John Linton We are sorting through the various actions required by the various operating plan changes completed last week. If you create a business process and it runs well/faultlessly for many years it tends to come as a surprise to begin to notice that problems have begun to develop that never existed in the past. This, in a company that constantly monitors every aspect of its systems via our own and constant customer feed back, is even more surprising to me. Nevertheless it has become clear that things once taken for granted are not being done as faultlessly as they have been in the past. It's disappointing and also surprising given the automated nature of the overwhelming majority of Exetel's business processes. The issue, now that we are subjecting it to some ongoing scrutiny, appears to be that newer people within Exetel have been introducing more and more manual ad hockery in to previously fully automated systems to address changing needs. I have become so reliant on our automated reporting systems which I constantly update and change that I have not participated in ensuring all other parts of the company have continued to develop the systems and processes which they have 'inherited'.

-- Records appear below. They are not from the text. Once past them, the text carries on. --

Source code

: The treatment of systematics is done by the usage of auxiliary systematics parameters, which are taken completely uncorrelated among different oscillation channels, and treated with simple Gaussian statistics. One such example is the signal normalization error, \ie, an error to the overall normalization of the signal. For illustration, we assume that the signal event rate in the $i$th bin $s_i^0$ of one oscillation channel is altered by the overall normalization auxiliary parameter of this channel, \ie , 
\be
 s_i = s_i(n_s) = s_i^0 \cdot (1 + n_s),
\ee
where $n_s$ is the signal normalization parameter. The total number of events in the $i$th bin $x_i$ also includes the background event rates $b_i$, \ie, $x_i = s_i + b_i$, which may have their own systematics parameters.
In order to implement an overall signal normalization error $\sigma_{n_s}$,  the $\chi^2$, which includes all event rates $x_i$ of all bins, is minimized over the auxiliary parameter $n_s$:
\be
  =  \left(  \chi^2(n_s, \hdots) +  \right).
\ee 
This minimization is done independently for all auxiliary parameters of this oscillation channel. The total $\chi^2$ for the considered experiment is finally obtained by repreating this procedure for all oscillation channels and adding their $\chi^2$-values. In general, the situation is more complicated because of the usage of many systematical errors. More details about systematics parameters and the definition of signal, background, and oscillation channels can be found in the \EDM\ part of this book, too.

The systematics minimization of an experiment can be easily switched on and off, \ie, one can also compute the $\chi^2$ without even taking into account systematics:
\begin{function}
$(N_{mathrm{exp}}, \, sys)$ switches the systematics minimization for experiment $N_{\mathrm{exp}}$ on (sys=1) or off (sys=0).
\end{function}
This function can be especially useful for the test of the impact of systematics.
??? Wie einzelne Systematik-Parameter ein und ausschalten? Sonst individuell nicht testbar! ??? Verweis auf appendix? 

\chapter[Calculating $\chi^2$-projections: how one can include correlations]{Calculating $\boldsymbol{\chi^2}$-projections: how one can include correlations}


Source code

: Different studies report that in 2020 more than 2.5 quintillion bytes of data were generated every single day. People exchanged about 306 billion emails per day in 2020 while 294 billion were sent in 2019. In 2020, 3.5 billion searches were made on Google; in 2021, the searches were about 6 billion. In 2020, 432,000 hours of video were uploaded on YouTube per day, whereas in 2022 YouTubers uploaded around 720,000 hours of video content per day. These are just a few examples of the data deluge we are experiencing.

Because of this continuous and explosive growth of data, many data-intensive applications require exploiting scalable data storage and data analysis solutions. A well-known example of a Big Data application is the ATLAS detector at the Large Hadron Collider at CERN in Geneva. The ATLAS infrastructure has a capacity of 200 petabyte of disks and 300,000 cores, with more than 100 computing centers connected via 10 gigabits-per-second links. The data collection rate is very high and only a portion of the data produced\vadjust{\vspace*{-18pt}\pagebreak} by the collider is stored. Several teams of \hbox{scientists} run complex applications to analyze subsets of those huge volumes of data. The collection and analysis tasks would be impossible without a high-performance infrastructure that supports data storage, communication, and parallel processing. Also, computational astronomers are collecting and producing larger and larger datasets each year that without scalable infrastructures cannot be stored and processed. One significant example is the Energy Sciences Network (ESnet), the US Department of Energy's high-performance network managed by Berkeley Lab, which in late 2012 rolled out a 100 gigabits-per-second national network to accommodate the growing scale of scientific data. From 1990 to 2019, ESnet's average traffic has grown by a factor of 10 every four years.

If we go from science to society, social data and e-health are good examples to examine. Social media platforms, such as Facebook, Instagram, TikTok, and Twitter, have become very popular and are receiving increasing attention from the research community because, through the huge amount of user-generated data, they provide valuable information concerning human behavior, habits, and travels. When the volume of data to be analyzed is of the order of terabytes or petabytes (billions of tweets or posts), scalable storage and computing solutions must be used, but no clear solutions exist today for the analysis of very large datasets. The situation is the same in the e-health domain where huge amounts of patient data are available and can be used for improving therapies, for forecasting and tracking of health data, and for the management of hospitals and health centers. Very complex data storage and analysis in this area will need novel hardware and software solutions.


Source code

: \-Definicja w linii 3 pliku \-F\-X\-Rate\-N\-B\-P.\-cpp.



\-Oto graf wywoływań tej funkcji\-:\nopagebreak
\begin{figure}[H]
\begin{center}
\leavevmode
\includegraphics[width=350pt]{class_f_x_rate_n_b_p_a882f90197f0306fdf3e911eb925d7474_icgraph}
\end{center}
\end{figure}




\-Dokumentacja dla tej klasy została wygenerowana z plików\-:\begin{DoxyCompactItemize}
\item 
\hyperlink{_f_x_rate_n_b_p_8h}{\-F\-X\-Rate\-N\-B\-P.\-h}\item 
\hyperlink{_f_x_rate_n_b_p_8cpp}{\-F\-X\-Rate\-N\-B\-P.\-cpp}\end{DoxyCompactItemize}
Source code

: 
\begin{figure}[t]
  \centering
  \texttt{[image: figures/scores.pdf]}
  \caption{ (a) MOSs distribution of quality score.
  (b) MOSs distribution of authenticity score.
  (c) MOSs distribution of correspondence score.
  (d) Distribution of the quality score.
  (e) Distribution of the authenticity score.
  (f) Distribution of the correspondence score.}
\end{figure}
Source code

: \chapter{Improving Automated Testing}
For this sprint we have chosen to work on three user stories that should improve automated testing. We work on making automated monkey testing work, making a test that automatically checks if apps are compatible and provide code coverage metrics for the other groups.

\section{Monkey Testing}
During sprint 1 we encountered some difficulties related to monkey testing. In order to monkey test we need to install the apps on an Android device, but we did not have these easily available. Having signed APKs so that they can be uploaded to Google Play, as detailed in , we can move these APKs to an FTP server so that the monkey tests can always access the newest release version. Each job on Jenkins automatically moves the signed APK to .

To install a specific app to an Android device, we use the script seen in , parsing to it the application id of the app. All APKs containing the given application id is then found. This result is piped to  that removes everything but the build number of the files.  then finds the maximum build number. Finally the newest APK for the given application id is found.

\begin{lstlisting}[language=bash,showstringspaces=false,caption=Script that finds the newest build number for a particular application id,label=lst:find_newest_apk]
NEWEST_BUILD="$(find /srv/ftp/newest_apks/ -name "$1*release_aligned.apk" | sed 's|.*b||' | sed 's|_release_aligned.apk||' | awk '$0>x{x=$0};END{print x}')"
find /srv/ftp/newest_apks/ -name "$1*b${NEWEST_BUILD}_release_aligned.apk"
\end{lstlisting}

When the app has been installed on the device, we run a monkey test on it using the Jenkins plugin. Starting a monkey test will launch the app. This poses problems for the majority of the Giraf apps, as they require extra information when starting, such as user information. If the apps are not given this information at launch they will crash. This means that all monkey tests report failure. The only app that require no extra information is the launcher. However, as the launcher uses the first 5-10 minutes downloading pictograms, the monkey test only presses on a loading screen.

So, it's becoming apparent that we will need to do a more formal, and more complete, audit of our long established processes and recover the long established mantra of "every process must be fully automated - there is no such thing as semi-automated". It sounds simple enough to accomplish and I have always thought it was - but it seems that over time and with less than total attention it is not as simple for people who have not come from a background where total automation is simply the only way to do things. As few/none of our major suppliers (and none of our smaller suppliers) have fully automated systems it requires a lot of effort to make full automation 'happen' and it appears to be that difficulty that, as products and services change, has allowed an increasing amount of manual processes to infect the 'purity' of previous standards.
I am not sure just what we need to do to recover the current situation but it is going to take some time and a different approach from many of our people. Having thought about it for not long enough it appears to me that it falls in to the same category as everything else in life that is 'inherited' - it is just taken for granted and no effort is put in to 'maintaining it' because it 'just is'. There can be no recognition that it' took a lot of time and effort by 'predecessors' to firstly realise it was necessary and then the efforts and time required to actually put it in place. How you go about engendering that thinking into 'newer' people is something that may be difficult to do. While it's part of an inevitable transition from one 'size' company to another it doesn't make it any easier to accomplish.
Food for thought. Just what to do to recover the simplicity of our first five years and the people and processes that delivered those, in their minor way, exceptional results. Perhaps the huge difficulties of the past three successive years have contributed to those circumstances more than I have realised and it's now past time to return to our simple objectives and, more importantly, methods.